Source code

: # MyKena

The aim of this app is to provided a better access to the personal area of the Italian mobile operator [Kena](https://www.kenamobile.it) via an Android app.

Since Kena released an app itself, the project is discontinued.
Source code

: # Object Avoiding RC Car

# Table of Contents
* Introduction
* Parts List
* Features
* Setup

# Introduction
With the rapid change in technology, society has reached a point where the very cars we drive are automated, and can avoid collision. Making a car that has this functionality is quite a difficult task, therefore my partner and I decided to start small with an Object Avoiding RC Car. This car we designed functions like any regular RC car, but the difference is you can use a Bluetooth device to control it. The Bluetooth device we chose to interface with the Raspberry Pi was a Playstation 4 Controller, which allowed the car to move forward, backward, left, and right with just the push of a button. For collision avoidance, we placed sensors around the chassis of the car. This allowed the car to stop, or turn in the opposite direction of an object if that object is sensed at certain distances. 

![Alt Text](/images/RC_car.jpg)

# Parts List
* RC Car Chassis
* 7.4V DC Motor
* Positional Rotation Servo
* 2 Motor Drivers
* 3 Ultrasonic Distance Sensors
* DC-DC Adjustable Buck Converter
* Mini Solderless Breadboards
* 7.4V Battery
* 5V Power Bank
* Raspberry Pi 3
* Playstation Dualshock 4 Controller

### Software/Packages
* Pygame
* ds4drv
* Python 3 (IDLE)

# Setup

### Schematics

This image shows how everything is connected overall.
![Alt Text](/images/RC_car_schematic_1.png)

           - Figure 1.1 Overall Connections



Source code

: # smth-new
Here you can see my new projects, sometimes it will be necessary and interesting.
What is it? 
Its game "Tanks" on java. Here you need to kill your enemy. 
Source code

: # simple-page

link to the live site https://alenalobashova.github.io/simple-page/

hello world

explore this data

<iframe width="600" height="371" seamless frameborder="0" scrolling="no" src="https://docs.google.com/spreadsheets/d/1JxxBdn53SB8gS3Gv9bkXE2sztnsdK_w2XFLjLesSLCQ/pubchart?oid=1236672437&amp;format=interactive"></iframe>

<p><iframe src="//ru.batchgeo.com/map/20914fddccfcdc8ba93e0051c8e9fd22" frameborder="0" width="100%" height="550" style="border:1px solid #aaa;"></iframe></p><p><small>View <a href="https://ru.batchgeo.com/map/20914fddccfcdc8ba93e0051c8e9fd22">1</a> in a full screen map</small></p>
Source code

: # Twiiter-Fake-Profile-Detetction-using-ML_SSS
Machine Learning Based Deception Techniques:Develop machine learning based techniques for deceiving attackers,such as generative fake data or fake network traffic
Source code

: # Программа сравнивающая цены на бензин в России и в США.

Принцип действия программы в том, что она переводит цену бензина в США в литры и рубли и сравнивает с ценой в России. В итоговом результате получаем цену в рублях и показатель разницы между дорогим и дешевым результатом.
▬▬▬▬▬▬
● **WHAT THE EXERCISE ASKS**
Go through the records above, find each line with the string "width", and copy it.

● **TASK ANSWER**
<iframe width="600" height="371" seamless frameborder="0" scrolling="no" src="https://docs.google.com/spreadsheets/d/1JxxBdn53SB8gS3Gv9bkXE2sztnsdK_w2XFLjLesSLCQ/pubchart?oid=1236672437&amp;format=interactive"></iframe>
<p><iframe src="//ru.batchgeo.com/map/20914fddccfcdc8ba93e0051c8e9fd22" frameborder="0" width="100%" height="550" style="border:1px solid #aaa;"></iframe></p><p><small>View <a href="https://ru.batchgeo.com/map/20914fddccfcdc8ba93e0051c8e9fd22">1</a> in a full screen map</small></p>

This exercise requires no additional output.